Cauliflower Pasta

by C&P on 27/01/2010

cauliflower pasta

Cauliflower Pasta

This cauliflower pasta recipe is the proof that you can make pasta with pretty much anything.The cool thing about this cauliflower pasta is that you cook the cook the pasta and the cauliflower in the same water: additional taste guaranteed.

For 2 people you will need:

  • 160-200g (5-7oz) short pasta (ie no spaghetti)
  • a cauliflower
  • olive oil, salt and pepper
  • a handful of raisins
  • a handful of grated Parmesan
  • ½ glass whit wine
  • a clove of garlic

Chop the cauliflower and cook it in boiling salted water for 10-15 minutes until tender. Turn off the heat. Take the pieces out of water using a ladle, but keep the water, as you will use the same for the pasta.

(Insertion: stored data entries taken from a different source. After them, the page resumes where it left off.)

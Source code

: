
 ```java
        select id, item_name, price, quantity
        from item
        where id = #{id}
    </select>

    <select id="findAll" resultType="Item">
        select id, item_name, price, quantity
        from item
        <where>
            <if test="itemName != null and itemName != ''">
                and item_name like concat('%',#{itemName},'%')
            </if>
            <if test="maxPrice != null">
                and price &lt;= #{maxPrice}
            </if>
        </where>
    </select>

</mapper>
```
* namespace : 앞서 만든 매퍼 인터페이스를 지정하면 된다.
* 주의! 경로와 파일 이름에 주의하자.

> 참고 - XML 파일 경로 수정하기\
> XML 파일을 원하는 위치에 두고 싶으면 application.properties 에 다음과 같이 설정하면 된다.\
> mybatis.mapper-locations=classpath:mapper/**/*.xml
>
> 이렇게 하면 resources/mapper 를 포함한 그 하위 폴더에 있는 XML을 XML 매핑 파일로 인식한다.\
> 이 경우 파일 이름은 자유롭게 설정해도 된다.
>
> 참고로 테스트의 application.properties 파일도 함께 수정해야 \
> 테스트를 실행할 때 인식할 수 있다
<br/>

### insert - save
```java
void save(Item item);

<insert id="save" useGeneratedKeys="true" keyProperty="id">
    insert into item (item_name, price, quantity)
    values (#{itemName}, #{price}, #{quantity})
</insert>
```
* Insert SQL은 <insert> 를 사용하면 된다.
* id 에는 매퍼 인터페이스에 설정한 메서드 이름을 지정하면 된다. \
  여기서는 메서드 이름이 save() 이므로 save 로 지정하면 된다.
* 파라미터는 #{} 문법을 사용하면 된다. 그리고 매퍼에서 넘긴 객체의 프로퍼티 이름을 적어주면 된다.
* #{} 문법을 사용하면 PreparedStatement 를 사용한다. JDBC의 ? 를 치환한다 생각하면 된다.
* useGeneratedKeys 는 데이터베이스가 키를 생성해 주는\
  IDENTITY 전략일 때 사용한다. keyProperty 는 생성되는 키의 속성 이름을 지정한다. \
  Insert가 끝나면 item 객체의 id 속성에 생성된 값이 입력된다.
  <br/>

In a frying pan heat the olive oil with the garlic and gently stir-fry the cauliflower. After 2-3 minutes add the white wine. When it’s evaporated, add pepper and raisins and, and some more salt if necessary. Continue stir-frying for about 10 minutes more.

From the frying pan to the bowl

From the frying pan to the bowl

In the meantime, bring the cauliflower water back to boil and cook the pasta (follow this post on how to cook pasta if you’re not sure), without adding salt.

When you drain the pasta, make sure you keep some cooking water. Put the pasta in the frying pan with the cauliflower, on a medium heat, and mix everything together. Add a tablespoon or two of cooking water if it’s too dry.

Sprinkle with Parmesan and that’s how this cauliflower pasta is done.